(Collected data)
====
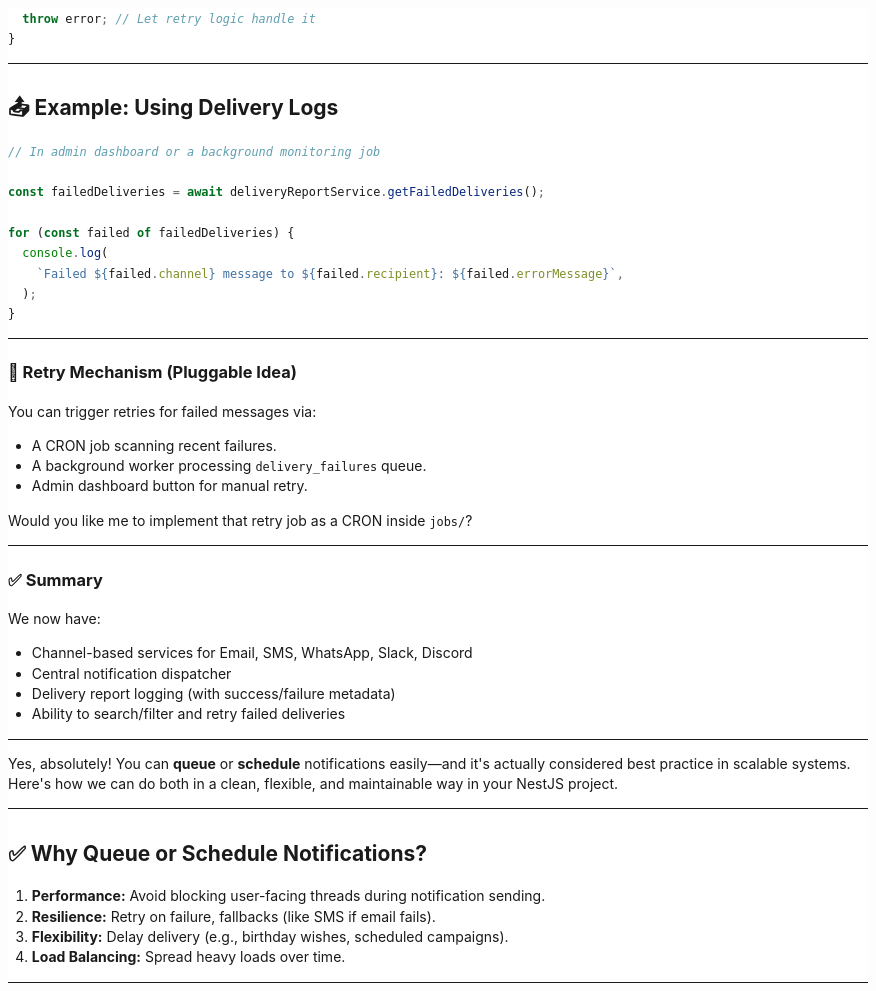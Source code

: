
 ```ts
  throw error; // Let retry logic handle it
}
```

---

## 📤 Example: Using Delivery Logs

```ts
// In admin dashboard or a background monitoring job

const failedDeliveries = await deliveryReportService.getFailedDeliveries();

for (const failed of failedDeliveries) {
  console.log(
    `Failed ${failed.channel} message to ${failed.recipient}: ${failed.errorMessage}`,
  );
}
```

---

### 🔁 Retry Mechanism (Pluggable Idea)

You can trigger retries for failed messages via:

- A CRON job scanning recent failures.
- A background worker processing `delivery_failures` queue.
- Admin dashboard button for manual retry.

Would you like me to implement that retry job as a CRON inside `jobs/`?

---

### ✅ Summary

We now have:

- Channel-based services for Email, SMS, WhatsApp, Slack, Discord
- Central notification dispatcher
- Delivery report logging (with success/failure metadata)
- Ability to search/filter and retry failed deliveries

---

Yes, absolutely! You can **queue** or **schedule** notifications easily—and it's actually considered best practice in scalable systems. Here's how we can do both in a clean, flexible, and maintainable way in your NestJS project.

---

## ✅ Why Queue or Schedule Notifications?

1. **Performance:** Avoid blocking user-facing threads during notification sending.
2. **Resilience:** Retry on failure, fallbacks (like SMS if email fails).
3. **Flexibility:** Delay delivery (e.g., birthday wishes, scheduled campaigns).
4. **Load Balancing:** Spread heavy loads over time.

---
====
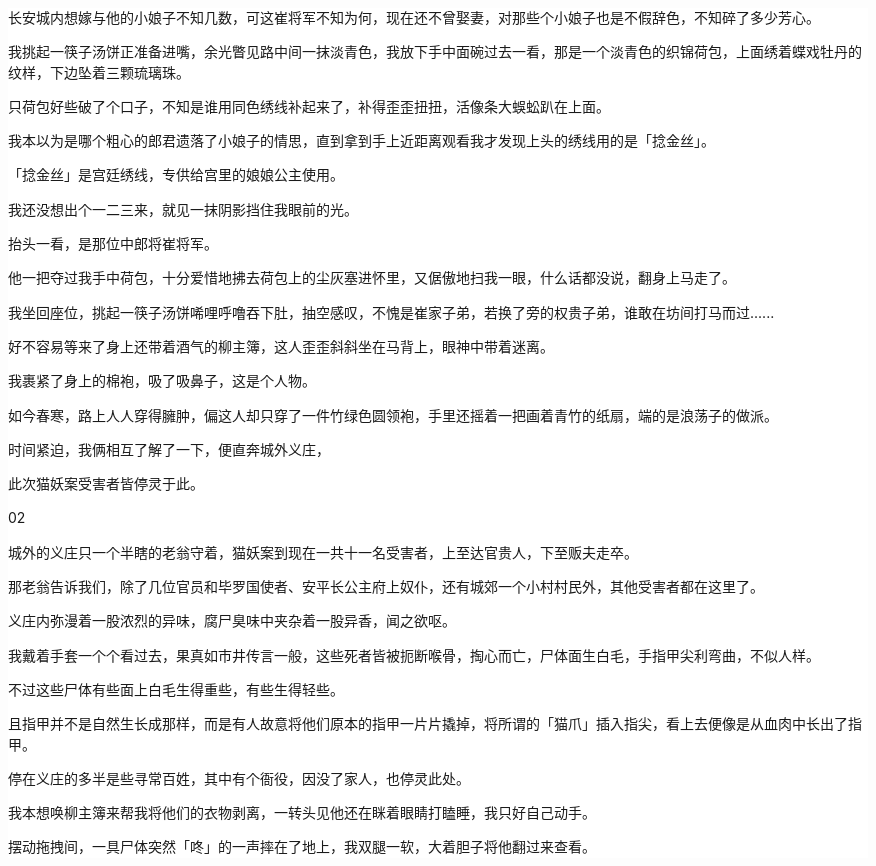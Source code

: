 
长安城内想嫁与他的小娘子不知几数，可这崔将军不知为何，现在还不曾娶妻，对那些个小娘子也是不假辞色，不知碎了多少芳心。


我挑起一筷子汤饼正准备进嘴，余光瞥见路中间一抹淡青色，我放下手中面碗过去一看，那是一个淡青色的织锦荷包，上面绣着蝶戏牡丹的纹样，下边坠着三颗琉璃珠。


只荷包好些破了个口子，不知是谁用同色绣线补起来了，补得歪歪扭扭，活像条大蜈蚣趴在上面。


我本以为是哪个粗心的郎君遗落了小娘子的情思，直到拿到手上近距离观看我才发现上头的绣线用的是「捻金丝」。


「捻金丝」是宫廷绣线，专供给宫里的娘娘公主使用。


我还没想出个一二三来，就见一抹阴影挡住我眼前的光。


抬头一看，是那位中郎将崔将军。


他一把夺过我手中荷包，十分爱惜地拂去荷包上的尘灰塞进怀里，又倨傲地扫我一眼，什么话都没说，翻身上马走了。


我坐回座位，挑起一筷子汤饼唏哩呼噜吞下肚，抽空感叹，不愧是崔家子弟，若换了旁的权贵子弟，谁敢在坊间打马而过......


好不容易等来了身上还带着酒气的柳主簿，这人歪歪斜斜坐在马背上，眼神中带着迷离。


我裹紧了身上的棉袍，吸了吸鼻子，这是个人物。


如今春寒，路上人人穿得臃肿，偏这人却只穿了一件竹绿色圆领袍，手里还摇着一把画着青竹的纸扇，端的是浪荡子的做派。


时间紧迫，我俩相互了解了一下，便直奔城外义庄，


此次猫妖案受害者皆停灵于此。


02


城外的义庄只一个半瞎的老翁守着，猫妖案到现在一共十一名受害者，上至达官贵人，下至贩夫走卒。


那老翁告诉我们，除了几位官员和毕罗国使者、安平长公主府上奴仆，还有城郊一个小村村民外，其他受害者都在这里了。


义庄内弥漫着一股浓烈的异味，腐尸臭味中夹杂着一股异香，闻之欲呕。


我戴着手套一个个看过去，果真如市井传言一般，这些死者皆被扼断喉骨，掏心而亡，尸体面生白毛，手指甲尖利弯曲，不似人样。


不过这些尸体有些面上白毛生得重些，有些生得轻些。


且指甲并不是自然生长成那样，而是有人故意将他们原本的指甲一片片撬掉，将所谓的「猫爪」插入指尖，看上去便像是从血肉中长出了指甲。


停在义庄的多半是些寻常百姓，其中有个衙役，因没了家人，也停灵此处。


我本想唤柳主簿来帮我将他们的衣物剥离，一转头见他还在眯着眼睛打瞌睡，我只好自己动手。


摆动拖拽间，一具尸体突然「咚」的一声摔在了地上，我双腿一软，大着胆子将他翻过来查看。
====
ABOUT THIS EXERCISE ->
The answer must consist of every line above that holds the string "failedDeliveries", copied exactly.

WRITTEN ANSWER ->
const failedDeliveries = await deliveryReportService.getFailedDeliveries();
for (const failed of failedDeliveries) {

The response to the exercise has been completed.